Material to process.
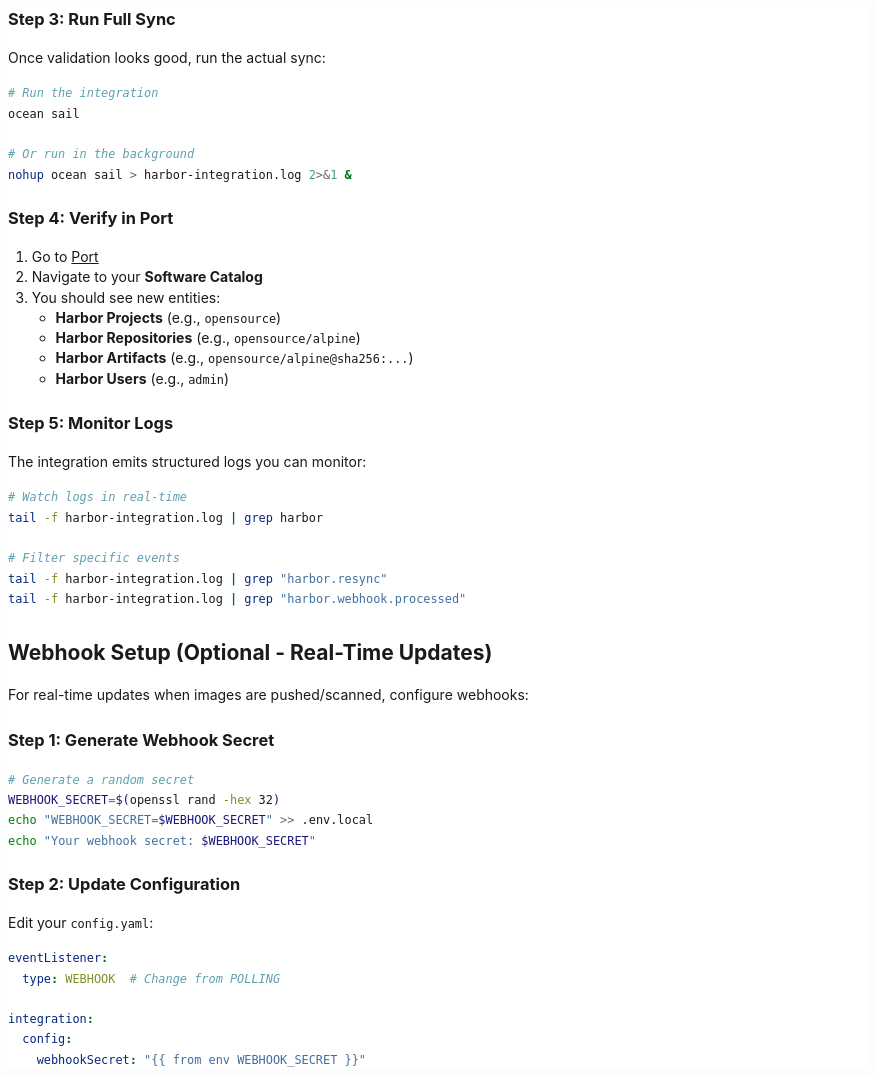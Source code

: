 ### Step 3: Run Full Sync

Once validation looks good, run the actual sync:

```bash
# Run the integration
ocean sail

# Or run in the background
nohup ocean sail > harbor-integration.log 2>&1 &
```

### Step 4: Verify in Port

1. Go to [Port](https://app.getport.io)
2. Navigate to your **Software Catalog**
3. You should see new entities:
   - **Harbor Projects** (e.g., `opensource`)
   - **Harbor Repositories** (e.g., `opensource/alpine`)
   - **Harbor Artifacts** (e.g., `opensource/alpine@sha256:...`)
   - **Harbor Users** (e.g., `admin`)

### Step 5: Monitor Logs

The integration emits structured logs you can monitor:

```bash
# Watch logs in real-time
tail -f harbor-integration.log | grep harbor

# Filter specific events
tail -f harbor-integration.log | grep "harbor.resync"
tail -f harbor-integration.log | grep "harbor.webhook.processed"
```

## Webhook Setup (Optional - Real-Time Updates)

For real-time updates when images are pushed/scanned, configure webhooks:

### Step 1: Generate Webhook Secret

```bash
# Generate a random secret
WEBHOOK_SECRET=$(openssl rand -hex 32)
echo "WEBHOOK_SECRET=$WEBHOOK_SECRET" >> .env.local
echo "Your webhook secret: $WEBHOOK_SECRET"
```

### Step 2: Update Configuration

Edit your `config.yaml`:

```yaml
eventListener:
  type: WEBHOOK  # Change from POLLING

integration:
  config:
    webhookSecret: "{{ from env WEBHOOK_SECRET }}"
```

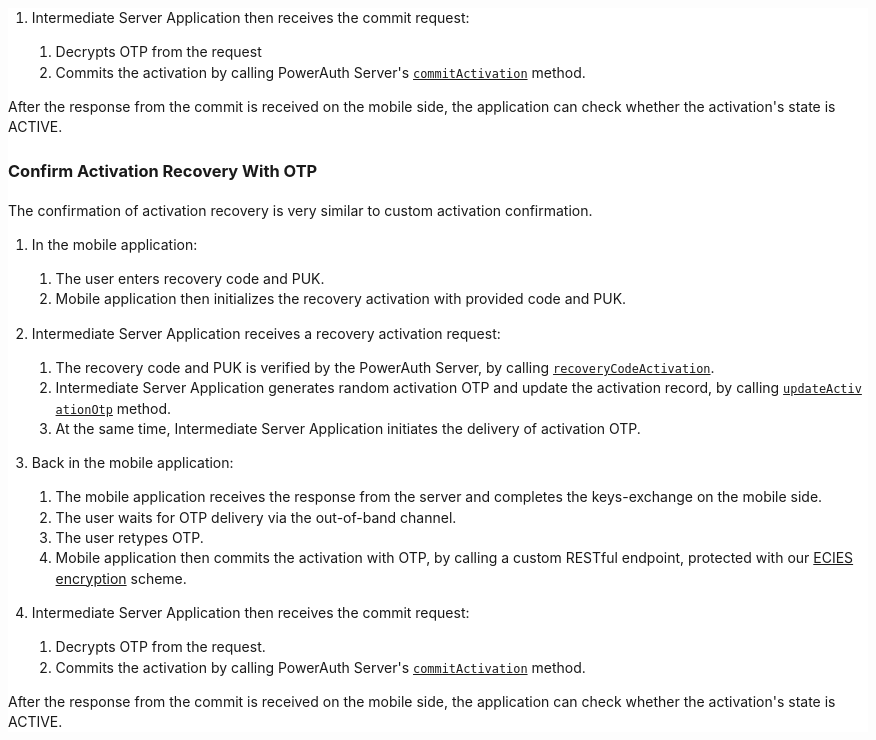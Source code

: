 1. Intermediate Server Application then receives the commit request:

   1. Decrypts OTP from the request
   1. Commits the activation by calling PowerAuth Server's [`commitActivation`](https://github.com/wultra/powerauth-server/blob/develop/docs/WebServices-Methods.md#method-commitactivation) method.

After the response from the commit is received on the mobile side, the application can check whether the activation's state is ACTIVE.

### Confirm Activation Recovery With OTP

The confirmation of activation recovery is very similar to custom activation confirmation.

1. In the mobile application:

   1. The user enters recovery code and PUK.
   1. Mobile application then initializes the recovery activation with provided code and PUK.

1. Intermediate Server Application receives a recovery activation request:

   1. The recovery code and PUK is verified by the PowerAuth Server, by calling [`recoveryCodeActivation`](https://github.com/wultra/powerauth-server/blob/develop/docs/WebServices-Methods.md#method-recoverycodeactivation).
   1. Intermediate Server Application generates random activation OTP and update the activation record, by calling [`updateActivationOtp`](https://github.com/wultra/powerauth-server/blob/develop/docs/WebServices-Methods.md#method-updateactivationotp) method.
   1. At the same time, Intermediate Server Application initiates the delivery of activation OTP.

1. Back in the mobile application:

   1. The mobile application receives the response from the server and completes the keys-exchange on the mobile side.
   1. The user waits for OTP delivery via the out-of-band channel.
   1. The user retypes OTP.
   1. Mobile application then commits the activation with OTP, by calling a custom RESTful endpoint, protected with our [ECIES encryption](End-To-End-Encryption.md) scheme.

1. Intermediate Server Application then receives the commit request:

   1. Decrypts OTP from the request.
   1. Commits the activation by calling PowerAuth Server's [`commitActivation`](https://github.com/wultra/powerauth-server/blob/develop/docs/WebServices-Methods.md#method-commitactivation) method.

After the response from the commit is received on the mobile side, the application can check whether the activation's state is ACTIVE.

Aim of the exercise. Going through the material, find each line with the string "grep". Then state only how many there are.

Output for this task. 3